The complaints will come in reply to the question, "How did you do, captain?". The answer will go something like this, "Not too good. I just caught some dolphin."

The fishermen are disappointed because they were after marlin, sailfish, tuna or king mackerel. Few consider the fact that on many occasions, if there were no dolphins in the box there would be no fish at all.

Like most anglers, I caught my first several dolphin while bill fishing, and was not very impressed with the fight they put up with 80-pound tournament rods and reels. It was a major case of over-kill. However, in the last 15 years, the trend toward smaller boats running off shore has provided many opportunities to fish specifically for dolphin with equipment that gave the fish more of a sporting chance. More than once I have found school dolphin that I could cast to from a still boat with spinning tackle. Talk about respect. You'll have it after you land your first little dolphin -- say four or five pounds -- on a 10 or 12 pound test spinning outfit.

Get into one of 10 or 15 pounds and you better have three things.

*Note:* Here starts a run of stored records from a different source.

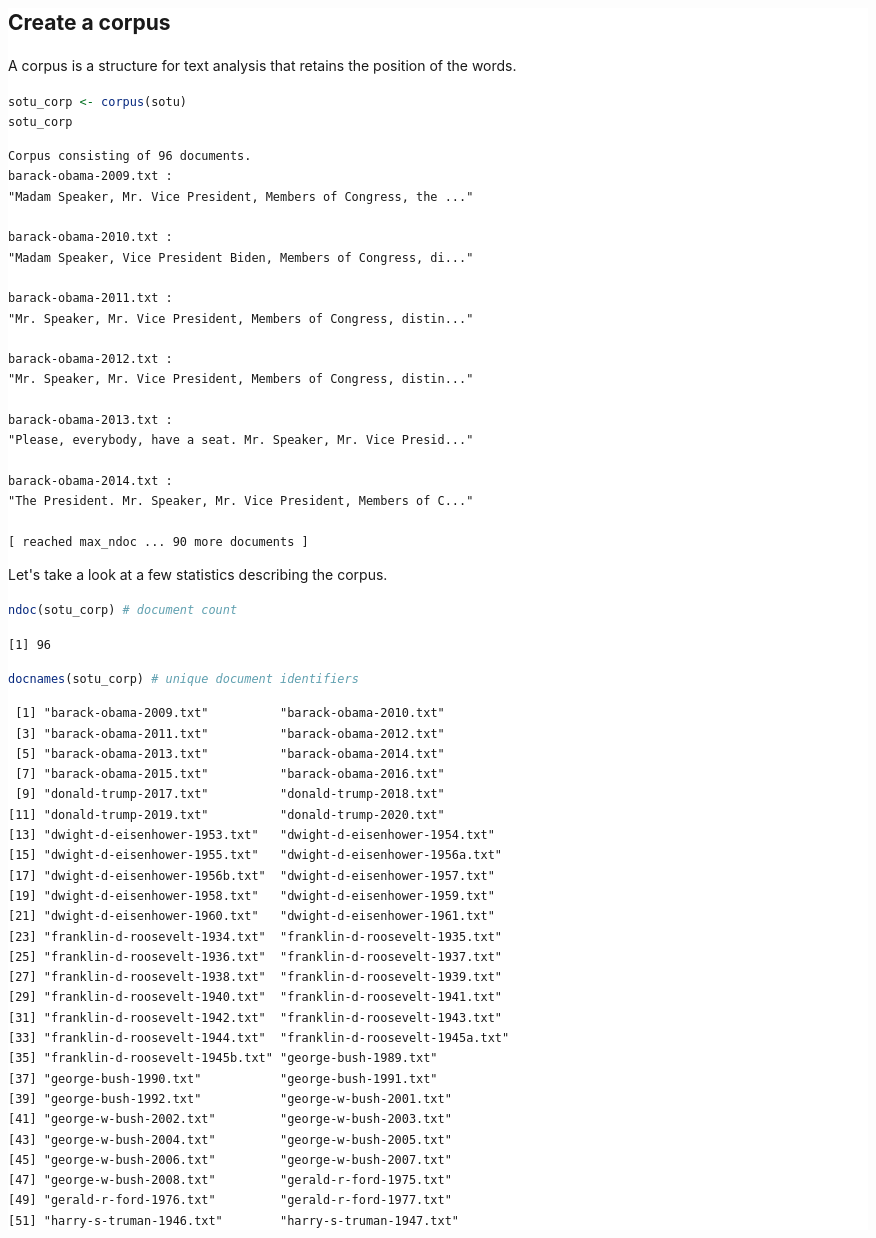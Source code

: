 ## Create a corpus

A corpus is a structure for text analysis that retains the position of
the words.

```r
sotu_corp <- corpus(sotu)
sotu_corp
```


    Corpus consisting of 96 documents.
    barack-obama-2009.txt :
    "Madam Speaker, Mr. Vice President, Members of Congress, the ..."

    barack-obama-2010.txt :
    "Madam Speaker, Vice President Biden, Members of Congress, di..."

    barack-obama-2011.txt :
    "Mr. Speaker, Mr. Vice President, Members of Congress, distin..."

    barack-obama-2012.txt :
    "Mr. Speaker, Mr. Vice President, Members of Congress, distin..."

    barack-obama-2013.txt :
    "Please, everybody, have a seat. Mr. Speaker, Mr. Vice Presid..."

    barack-obama-2014.txt :
    "The President. Mr. Speaker, Mr. Vice President, Members of C..."

    [ reached max_ndoc ... 90 more documents ]

Let's take a look at a few statistics describing the corpus.

```r
ndoc(sotu_corp) # document count
```

    [1] 96

```r
docnames(sotu_corp) # unique document identifiers
```

     [1] "barack-obama-2009.txt"          "barack-obama-2010.txt"         
     [3] "barack-obama-2011.txt"          "barack-obama-2012.txt"         
     [5] "barack-obama-2013.txt"          "barack-obama-2014.txt"         
     [7] "barack-obama-2015.txt"          "barack-obama-2016.txt"         
     [9] "donald-trump-2017.txt"          "donald-trump-2018.txt"         
    [11] "donald-trump-2019.txt"          "donald-trump-2020.txt"         
    [13] "dwight-d-eisenhower-1953.txt"   "dwight-d-eisenhower-1954.txt"  
    [15] "dwight-d-eisenhower-1955.txt"   "dwight-d-eisenhower-1956a.txt" 
    [17] "dwight-d-eisenhower-1956b.txt"  "dwight-d-eisenhower-1957.txt"  
    [19] "dwight-d-eisenhower-1958.txt"   "dwight-d-eisenhower-1959.txt"  
    [21] "dwight-d-eisenhower-1960.txt"   "dwight-d-eisenhower-1961.txt"  
    [23] "franklin-d-roosevelt-1934.txt"  "franklin-d-roosevelt-1935.txt" 
    [25] "franklin-d-roosevelt-1936.txt"  "franklin-d-roosevelt-1937.txt" 
    [27] "franklin-d-roosevelt-1938.txt"  "franklin-d-roosevelt-1939.txt" 
    [29] "franklin-d-roosevelt-1940.txt"  "franklin-d-roosevelt-1941.txt" 
    [31] "franklin-d-roosevelt-1942.txt"  "franklin-d-roosevelt-1943.txt" 
    [33] "franklin-d-roosevelt-1944.txt"  "franklin-d-roosevelt-1945a.txt"
    [35] "franklin-d-roosevelt-1945b.txt" "george-bush-1989.txt"          
    [37] "george-bush-1990.txt"           "george-bush-1991.txt"          
    [39] "george-bush-1992.txt"           "george-w-bush-2001.txt"        
    [41] "george-w-bush-2002.txt"         "george-w-bush-2003.txt"        
    [43] "george-w-bush-2004.txt"         "george-w-bush-2005.txt"        
    [45] "george-w-bush-2006.txt"         "george-w-bush-2007.txt"        
    [47] "george-w-bush-2008.txt"         "gerald-r-ford-1975.txt"        
    [49] "gerald-r-ford-1976.txt"         "gerald-r-ford-1977.txt"        
    [51] "harry-s-truman-1946.txt"        "harry-s-truman-1947.txt"       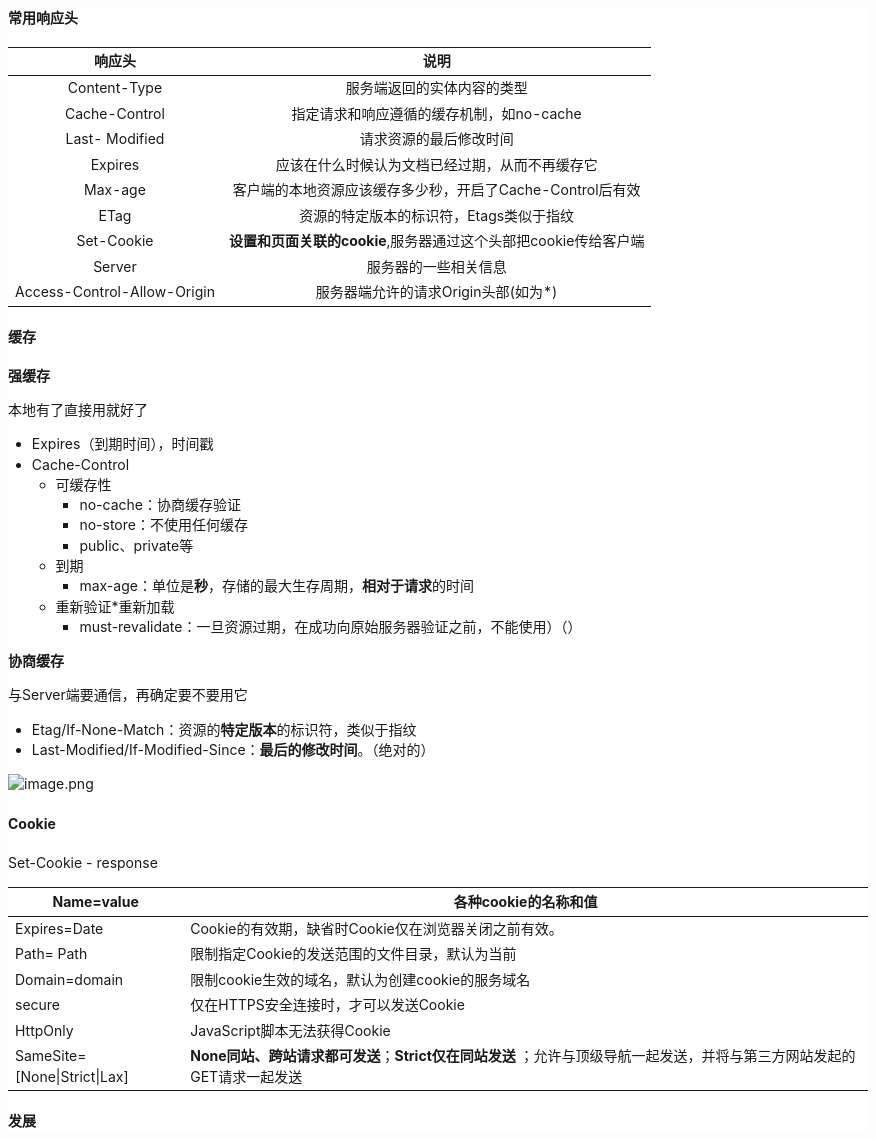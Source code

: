 #### 常用响应头

|           响应头            |                             说明                             |
| :-------------------------: | :----------------------------------------------------------: |
|        Content-Type         |                  服务端返回的实体内容的类型                  |
|        Cache-Control        |           指定请求和响应遵循的缓存机制，如no-cache           |
|       Last- Modified        |                    请求资源的最后修改时间                    |
|           Expires           |        应该在什么时候认为文档已经过期，从而不再缓存它        |
|           Max-age           |  客户端的本地资源应该缓存多少秒，开启了Cache-Control后有效   |
|            ETag             |           资源的特定版本的标识符，Etags类似于指纹            |
|         Set-Cookie          | **设置和页面关联的cookie**,服务器通过这个头部把cookie传给客户端 |
|           Server            |                     服务器的一些相关信息                     |
| Access-Control-Allow-Origin |             服务器端允许的请求Origin头部(如为*)              |

#### 缓存

**强缓存**

本地有了直接用就好了

- Expires（到期时间），时间戳
- Cache-Control
  - 可缓存性
    - no-cache：协商缓存验证
    - no-store：不使用任何缓存
    - public、private等
  - 到期
    - max-age：单位是**秒**，存储的最大生存周期，**相对于请求**的时间
  - 重新验证*重新加载
    - must-revalidate：一旦资源过期，在成功向原始服务器验证之前，不能使用）（）

**协商缓存**

与Server端要通信，再确定要不要用它

- Etag/If-None-Match：资源的**特定版本**的标识符，类似于指纹
- Last-Modified/If-Modified-Since：**最后的修改时间**。（绝对的）

![image.png](https://p6-juejin.byteimg.com/tos-cn-i-k3u1fbpfcp/2fa3937e36504331b968f36cc592ea69~tplv-k3u1fbpfcp-watermark.image?)

#### Cookie

Set-Cookie - response

| Name=value                   | 各种cookie的名称和值                                         |
| ---------------------------- | ------------------------------------------------------------ |
| Expires=Date                 | Cookie的有效期，缺省时Cookie仅在浏览器关闭之前有效。         |
| Path= Path                   | 限制指定Cookie的发送范围的文件目录，默认为当前               |
| Domain=domain                | 限制cookie生效的域名，默认为创建cookie的服务域名             |
| secure                       | 仅在HTTPS安全连接时，才可以发送Cookie                        |
| HttpOnly                     | JavaScript脚本无法获得Cookie                                 |
| SameSite=[None\|Strict\|Lax] | **None同站、跨站请求都可发送**；**Strict仅在同站发送** ；允许与顶级导航一起发送，并将与第三方网站发起的GET请求一起发送 |
#### 发展
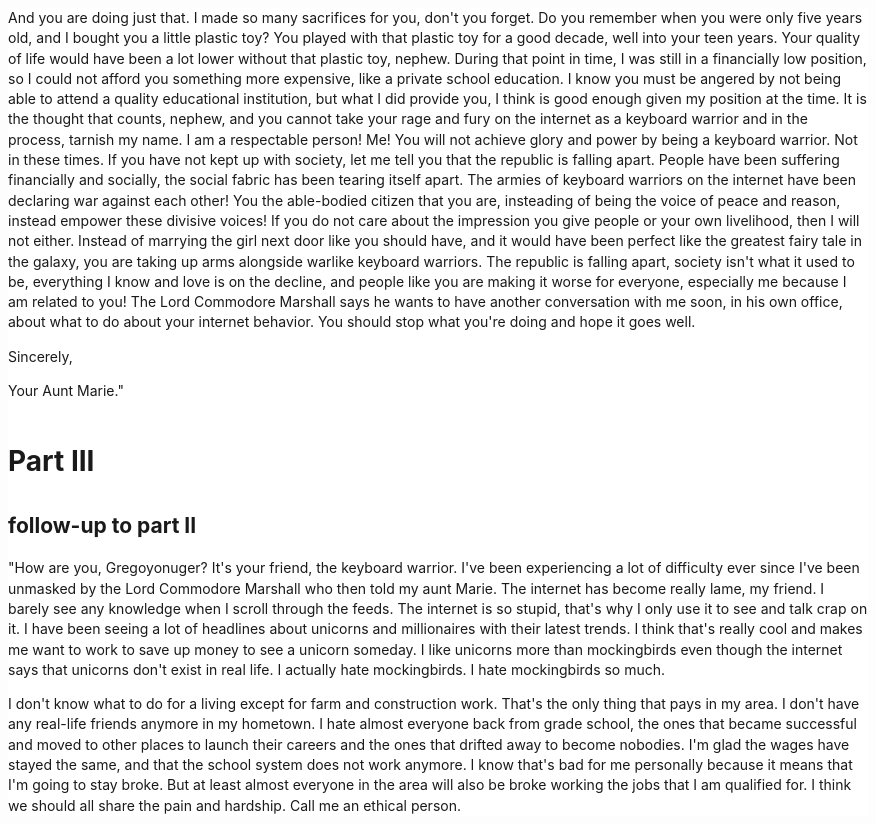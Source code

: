 And you are doing just that. I made so many sacrifices for you, don't you forget.
Do you remember when you were only five years old, and I bought you a little
plastic toy? You played with that plastic toy for a good decade, well into
your teen years. Your quality of life would have been a lot lower without that
plastic toy, nephew. During that point in time, I was still in a financially
low position, so I could not afford you something more expensive, like a 
private school education. I know you must be angered by not being able to attend
a quality educational institution, but what I did provide you, I think is good
enough given my position at the time. It is the thought that counts, nephew,
and you cannot take your rage and fury on the internet as a keyboard warrior
and in the process, tarnish my name. I am a respectable person! Me! You
will not achieve glory and power by being a keyboard warrior. Not in these
times. If you have not kept up with society, let me tell you that the republic
is falling apart. People have been suffering financially and socially, the
social fabric has been tearing itself apart. The armies of keyboard warriors on
the internet have been declaring war against each other! You the able-bodied
citizen that you are, insteading of being the voice of peace and reason, instead
empower these divisive voices! If you do not care about the impression you give
people or your own livelihood, then I will not either. Instead of marrying
the girl next door like you should have, and it would have been perfect like
the greatest fairy tale in the galaxy, you are taking up arms alongside warlike
keyboard warriors. The republic is falling apart, society isn't what it used
to be, everything I know and love is on the decline, and people like you are 
making it worse for everyone, especially me because I am related to you!
The Lord Commodore Marshall says he wants to have another conversation with
me soon, in his own office, about what to do about your internet behavior.
You should stop what you're doing and hope it goes well.

Sincerely, 

Your Aunt Marie."

# Part III 
## follow-up to part II

"How are you, Gregoyonuger? It's your friend, the keyboard warrior. I've
been experiencing a lot of difficulty ever since I've been unmasked by
the Lord Commodore Marshall who then told my aunt Marie. The internet has
become really lame, my friend. I barely see any knowledge when I scroll
through the feeds. The internet is so stupid, that's why I only use it to
see and talk crap on it. I have been seeing a lot of headlines about 
unicorns and millionaires with their latest trends. I think that's really 
cool and makes me want to work to save up money to see a unicorn someday.
I like unicorns more than mockingbirds even though the internet says
that unicorns don't exist in real life. I actually hate mockingbirds. I 
hate mockingbirds so much.

I don't know what to do for a living except for farm and construction work.
That's the only thing that pays in my area. I don't have any real-life friends
anymore in my hometown. I hate almost everyone back from grade school, the 
ones that became successful and moved to other places to launch their careers
and the ones that drifted away to become nobodies. I'm glad the wages have 
stayed the same, and that the school system does not work anymore. I know 
that's bad for me personally because it means that I'm going to stay broke. 
But at least almost everyone in the area will also be broke working the jobs
that I am qualified for. I think we should all share the pain and hardship. Call me
an ethical person.
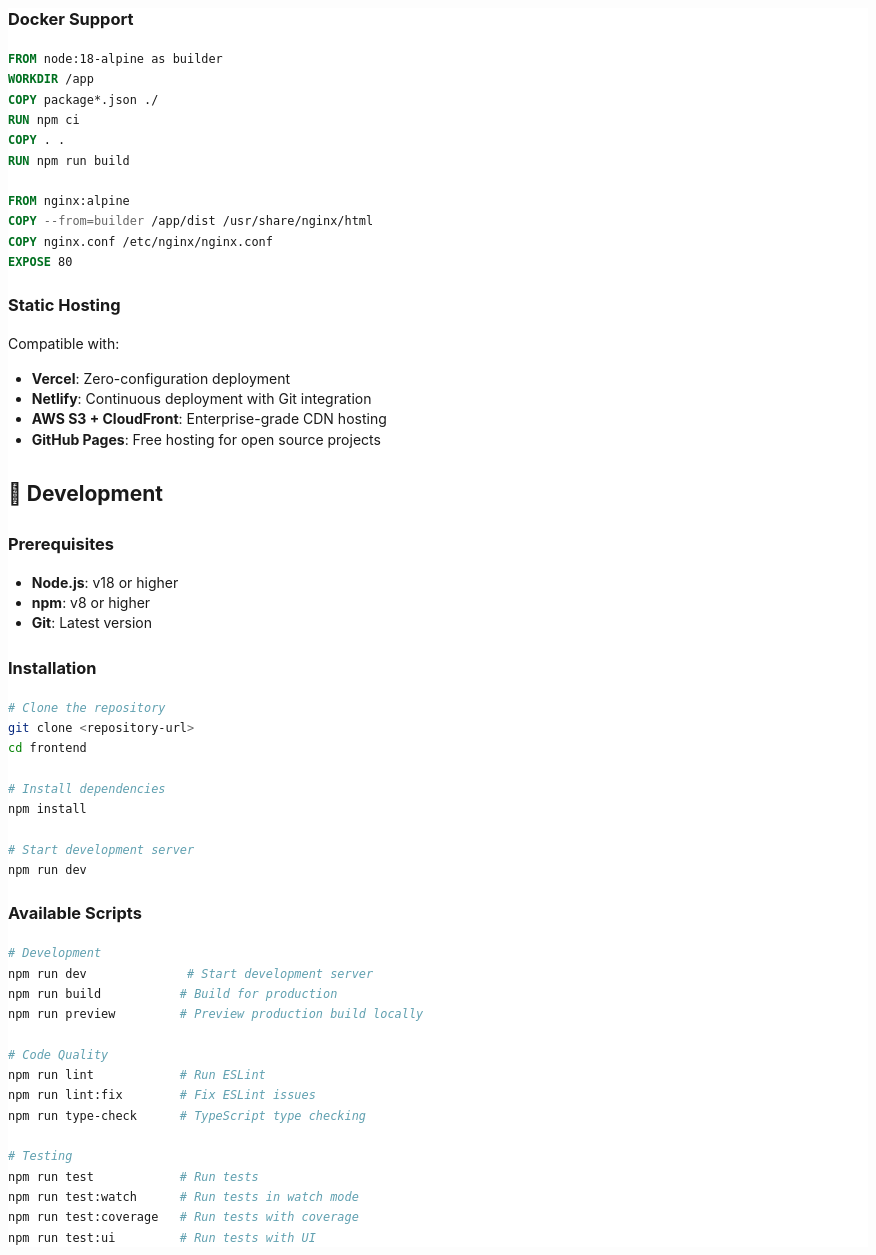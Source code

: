 ### Docker Support
```dockerfile
FROM node:18-alpine as builder
WORKDIR /app
COPY package*.json ./
RUN npm ci
COPY . .
RUN npm run build

FROM nginx:alpine
COPY --from=builder /app/dist /usr/share/nginx/html
COPY nginx.conf /etc/nginx/nginx.conf
EXPOSE 80
```

### Static Hosting
Compatible with:
- **Vercel**: Zero-configuration deployment
- **Netlify**: Continuous deployment with Git integration
- **AWS S3 + CloudFront**: Enterprise-grade CDN hosting
- **GitHub Pages**: Free hosting for open source projects

## 🔧 Development

### Prerequisites
- **Node.js**: v18 or higher
- **npm**: v8 or higher
- **Git**: Latest version

### Installation
```bash
# Clone the repository
git clone <repository-url>
cd frontend

# Install dependencies
npm install

# Start development server
npm run dev
```

### Available Scripts
```bash
# Development
npm run dev              # Start development server
npm run build           # Build for production
npm run preview         # Preview production build locally

# Code Quality
npm run lint            # Run ESLint
npm run lint:fix        # Fix ESLint issues
npm run type-check      # TypeScript type checking

# Testing
npm run test            # Run tests
npm run test:watch      # Run tests in watch mode
npm run test:coverage   # Run tests with coverage
npm run test:ui         # Run tests with UI
```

First you will need a lot of luck, second a reel with an exceptional drag, and third a wise boat operator that will help you retrieve line by following the dolphin.

During a recent Memorial Day weekend, while fishing out of Daytona Beach, I added to my personal respect for the species when I ran into a run of the big dolphin that spend their summer's off the Florida coast.

With all the excitement of optimism and anticipation that goes with the first day of a big-money tournament, Capt. Dale Aldridge headed his 48-foot sport fishing boat Sea Bea out of Inlet Harbor at 6 A.M. Before noon, skipper, crew and fishermen were confident they had a money-winning fish in the box. It was not a marlin, but a big dolphin.

After about a two-hour run southeast, Captain Aldridge cut the engines to trolling speed and instructed mates Nick Popovich and David Tomlinson to put out a mixture of rigged mullets and artificial lures.

It was a veteran team of participants on the boat. Don Mann, of Miami, had just recently became the first angler to catch every species of billfish in a calendar year, Larry Larsen, of Lakeland, Gary Diamond, of Maryland, and this writer. In the luck of the draw, Mann and I won the first watch of the five trolling rods.

And watch is all we did for three hours as every species that roams the Atlantic completely ignored our selection of baits and lures. But the action began with a flurry.

Mann had just mentioned a good looking weed line that stretched as far as we could see from the deck, when the flat line he was watching slammed down. It was only a 15-pound king mackerel, but the skunk was off.

The mackerel was still flopping in the box when the line snapped out of the out rigger I was watching. Grabbing the rod, I braced myself against the gunwale and held on as line was being stripped through the drag of the 20-pound outfit.

Because of the forward motion of the boat, it is impossible to determine much about the fish right after hook up. However, when the fish came leaping out of the water about 200 yards behind the boat with its metallic golden scales sparkling in the bright sunlight, there was no doubt it was a dolphin and a good one.

When I identified the fish as a dolphin, my first inclination was to fight it from the deck. However, one of the mates suggested that I get in the fighting chair. Twenty minutes later, with arms aching and perspiration filling my eyes, I could see the wisdom in the advice.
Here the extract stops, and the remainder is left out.